- 20th Century
- currently in production
- 18 cm high, 9 cm wide, 16 cm deep
- Acrylonitrile butadiene styrene, printed sheet PVC
- living, work
- Enzo Mari has won 4 Compasso d'Oro Awards
Photo: Maurizio Bolognini. Museo Tattile Statale Omero Archive.
Mari “is absolutely convinced – an idea that he would later fully develop in his 1974 ‘Autoprogettazione?’ handbook – that only by acting consciously on things, measuring them, knowing them, correcting them by himself, can man truly possess them”, Chiara Alessi.
It was this conviction that led to the creation of Timor, an everlasting table calendar, which was designed by Enzo Mari in 1974 and produced by Danese. The 18-cm high calendar was inspired by railway signals, which Mari considered highly effective in providing information at a glance.
It consists of two elements: a black ABS structure, in the shape of an inverted L, and a group of mobile cards in white PVC. The cards come in four lengths: the shortest ones have black digits for the number of the day while the longer ones show the abbreviated names of the days and months. To form the date, simply rotate the chosen strips around the pivot and place them on the horizontal axis of the upside-down L (9 cm long).
ABS (Acrylonitrile butadiene styrene) is a plastic material which is pleasant to touch and resistant to heat, wear and impact while PVC (Polyvinyl chloride) is a more flexible plastic which can be used to produce very thin items.

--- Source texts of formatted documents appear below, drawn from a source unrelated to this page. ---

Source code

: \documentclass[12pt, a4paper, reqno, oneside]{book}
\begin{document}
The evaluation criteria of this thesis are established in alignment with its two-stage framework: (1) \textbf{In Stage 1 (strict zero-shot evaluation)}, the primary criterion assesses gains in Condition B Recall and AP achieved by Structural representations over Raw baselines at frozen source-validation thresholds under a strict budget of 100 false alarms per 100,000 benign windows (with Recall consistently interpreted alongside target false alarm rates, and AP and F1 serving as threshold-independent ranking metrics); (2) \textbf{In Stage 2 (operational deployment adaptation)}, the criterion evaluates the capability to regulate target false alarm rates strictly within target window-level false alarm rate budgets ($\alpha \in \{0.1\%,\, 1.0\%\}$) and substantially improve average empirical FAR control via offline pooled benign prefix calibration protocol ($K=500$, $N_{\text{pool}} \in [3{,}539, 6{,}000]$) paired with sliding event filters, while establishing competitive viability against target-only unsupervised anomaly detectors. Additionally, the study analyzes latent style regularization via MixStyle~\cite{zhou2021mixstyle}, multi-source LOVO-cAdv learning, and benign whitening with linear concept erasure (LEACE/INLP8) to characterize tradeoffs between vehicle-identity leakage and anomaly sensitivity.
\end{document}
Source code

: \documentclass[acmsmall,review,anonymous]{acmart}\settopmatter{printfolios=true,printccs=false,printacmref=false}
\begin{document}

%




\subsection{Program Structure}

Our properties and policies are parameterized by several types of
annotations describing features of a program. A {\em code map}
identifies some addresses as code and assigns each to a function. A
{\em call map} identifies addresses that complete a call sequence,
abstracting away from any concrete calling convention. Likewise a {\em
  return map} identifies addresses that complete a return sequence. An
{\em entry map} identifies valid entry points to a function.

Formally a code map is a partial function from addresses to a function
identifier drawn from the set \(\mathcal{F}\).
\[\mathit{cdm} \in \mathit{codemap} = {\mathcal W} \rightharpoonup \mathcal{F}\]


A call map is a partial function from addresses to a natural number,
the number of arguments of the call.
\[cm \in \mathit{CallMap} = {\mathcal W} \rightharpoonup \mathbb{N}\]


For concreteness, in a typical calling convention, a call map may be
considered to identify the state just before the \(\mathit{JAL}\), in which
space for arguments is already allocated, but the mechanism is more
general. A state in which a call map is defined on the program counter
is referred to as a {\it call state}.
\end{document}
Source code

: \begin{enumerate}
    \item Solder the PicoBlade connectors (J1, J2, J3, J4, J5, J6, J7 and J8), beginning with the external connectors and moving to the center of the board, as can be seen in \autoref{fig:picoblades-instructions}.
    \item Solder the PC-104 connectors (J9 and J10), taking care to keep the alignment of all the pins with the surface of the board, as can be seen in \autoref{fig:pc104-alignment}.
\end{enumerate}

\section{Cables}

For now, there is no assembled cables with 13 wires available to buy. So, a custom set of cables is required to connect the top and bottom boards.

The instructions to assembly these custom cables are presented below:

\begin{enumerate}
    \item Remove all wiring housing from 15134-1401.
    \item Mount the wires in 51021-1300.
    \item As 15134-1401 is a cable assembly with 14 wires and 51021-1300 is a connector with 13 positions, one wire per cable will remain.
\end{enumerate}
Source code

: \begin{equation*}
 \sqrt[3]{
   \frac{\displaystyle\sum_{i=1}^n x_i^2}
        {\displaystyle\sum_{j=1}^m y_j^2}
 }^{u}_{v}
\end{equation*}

This extremely simple object, still produced in only black and white by Danese, actually conceals numerous meanings. “Mari, in fact, has in mind the calendar – the object that more than any other is a synthesis of the oxymoron of our perverse relationship with the finite time we have on this earth, that is, the fact that while we measure its inexorable flow we even have the courage to waste it: every year the calendar has to be thrown away and another bought, even without having done much to use it, it has consumed itself.” Chiara Alessi.